Lowell understood better than anyone the perils of adulation and eminence in a culture confusing aesthetics with commerce. Armand Schwerner, like Olson, finds a predator in the quotidian : “the enemy surrounds us. Words lose their substance, are coopted by mimetic IBM ads, depress; the attitude of distrust toward words spreads to objects. We need a new language, one that we cannot speak, may not be able to speak, unseizable, proliferating like elementary particles in physics : no end to it” (The Tablets 136). In fact, his last Tablets portend such inscrutable proliferation:
Each word is a boundary where the speech-breath upends into conductive herms of letters. An entire narrative hinges on the indiscretions of particles; holes in words and words in holes—fracture of an ancient shamanistic lore in Empedocles’s parables of transmigration. “All things have intelligence, and a share of thought” is his guiding principle (56). “Press these things into / the pit of your stomach,” he recommends in one fragment; and in another, “sift these words through the guts of your being” (55, 33).* “And you will bring back from Hades a dead man’s strength” (56). Language is the animal that returns, recurs.

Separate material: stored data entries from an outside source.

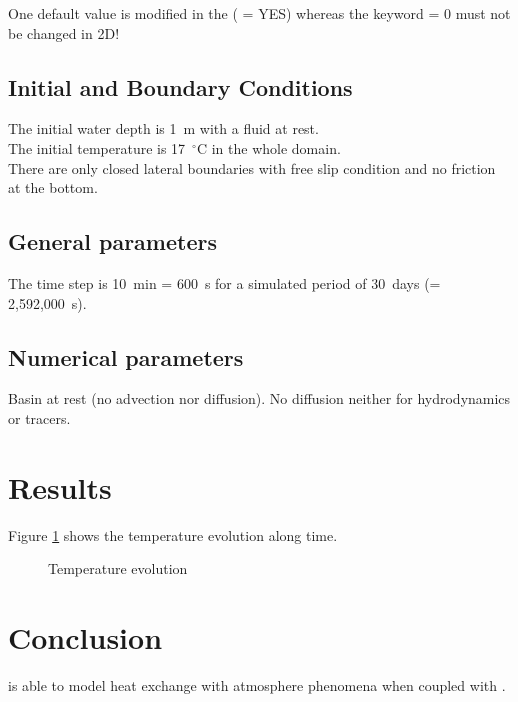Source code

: One default value is modified in the  
( = YES)
whereas the keyword  = 0 must not be
changed in 2D!
%
\subsection{Initial and Boundary Conditions}
%
The initial water depth is 1~m with a fluid at rest.\\
The initial temperature is 17~$^{\circ}$C in the whole domain.\\

There are only closed lateral boundaries with free slip condition and no
friction at the bottom.
%
\subsection{General parameters}
%
The time step is 10~min = 600~s for a simulated period of 30~days
(= 2,592,000~s).
%
\subsection{Numerical parameters}
%
Basin at rest (no advection nor diffusion).
No diffusion neither for hydrodynamics or tracers.
%
%
%
\section{Results}
%
Figure \ref{fig:waq2d_thermic:res} shows the temperature evolution along time.

\begin{figure} [H]
\centering
{}
 \caption{Temperature evolution}
 \label{fig:waq2d_thermic:res}
\end{figure}
%
\section{Conclusion}
%
\waqtel is able to model heat exchange with atmosphere phenomena when coupled
with .
%
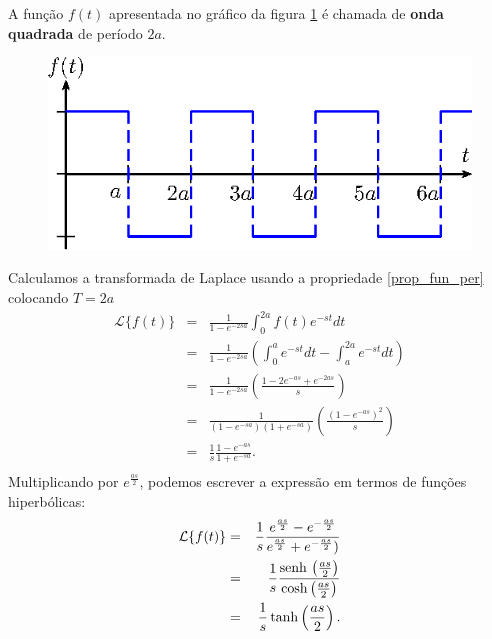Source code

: \begin{ex}{\label{ex_onda_quadrada}}A função $f(t)$ apresentada no gráfico da figura \ref{fig_onda_quadrada} é chamada de {\bf onda quadrada} de período $2a$.
 \begin{figure}[!ht]
\begin{center}

\includegraphics{cap_especiais_coef_var/pics/figura_1}\end{center}
\caption{\label{fig_onda_quadrada}}
\end{figure}
Calculamos a transformada de Laplace usando a propriedade \ref{prop_fun_per} colocando $T=2a$
\begin{eqnarray*}
\mathcal{L}\{f(t)\}&=& \frac{1}{1-e^{-2sa}}\int_0^{2a}f(t)e^{-st}dt\\
&=& \frac{1}{1-e^{-2sa}}\left(\int_0^{a}e^{-st}dt-\int_a^{2a}e^{-st}dt\right)\\
&=& \frac{1}{1-e^{-2sa}}\left(\frac{1-2e^{-as}+e^{-2as}}{s}\right)\\
&=& \frac{1}{(1-e^{-sa})(1+e^{-sa})}\left(\frac{(1-e^{-as})^2}{s}\right)\\
&=&\frac{1}{s} \frac{1-e^{-as}}{1+e^{-sa}}.\\
\end{eqnarray*}
Multiplicando por $e^{\frac{as}{2}}$, podemos escrever a expressão em termos de funções hiperbólicas:
\begin{eqnarray*}
\mathcal{L}\{f(t)\}&=&\frac{1}{s} \frac{e^{\frac{as}{2}}-e^{-\frac{as}{2}}}{e^{\frac{as}{2}}+e^{-\frac{as}{2}})}\\
&=&\frac{1}{s} \frac{\operatorname{senh}\,\left(\frac{as}{2}\right)}{\cosh\left(\frac{as}{2}\right)}\\
&=&\frac{1}{s} \tanh\left(\frac{as}{2}\right).
\end{eqnarray*}
\end{ex}
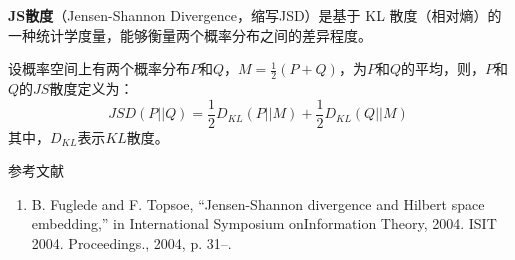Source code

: 
\textbf{JS散度}（Jensen-Shannon Divergence，缩写JSD）是基于 KL 散度（相对熵）的一种统计学度量，能够衡量两个概率分布之间的差异程度。

设概率空间上有两个概率分布$P$和$Q$，$M=\frac{1}{2}(P+Q)$，为$P$和$Q$的平均，则，$P$和$Q$的$JS$散度定义为：
\begin{equation}
JSD(P||Q)=\frac{1}{2}D_{KL}(P||M)+\frac{1}{2}D_{KL}(Q||M)~
\end{equation}
其中，$D_{KL}$表示$KL$散度。



参考文献
\begin{enumerate}
\item B. Fuglede and F. Topsoe, “Jensen-Shannon divergence and Hilbert space embedding,” in International Symposium onInformation Theory, 2004. ISIT 2004. Proceedings., 2004, p. 31–.
\end{enumerate}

I lie without sleeping, remembering
the ripped body
of hen, the warmth of hen flesh
frightening my hand,
all her desires,
all her deathsmells,
blooming again in the starlight. And then the wait—
not long, I grant, but all my life—
for the small, soft
thud of her return among the stones.
Can it ever be true—
all bodies, one body, one light
made of everyone’s darkness together?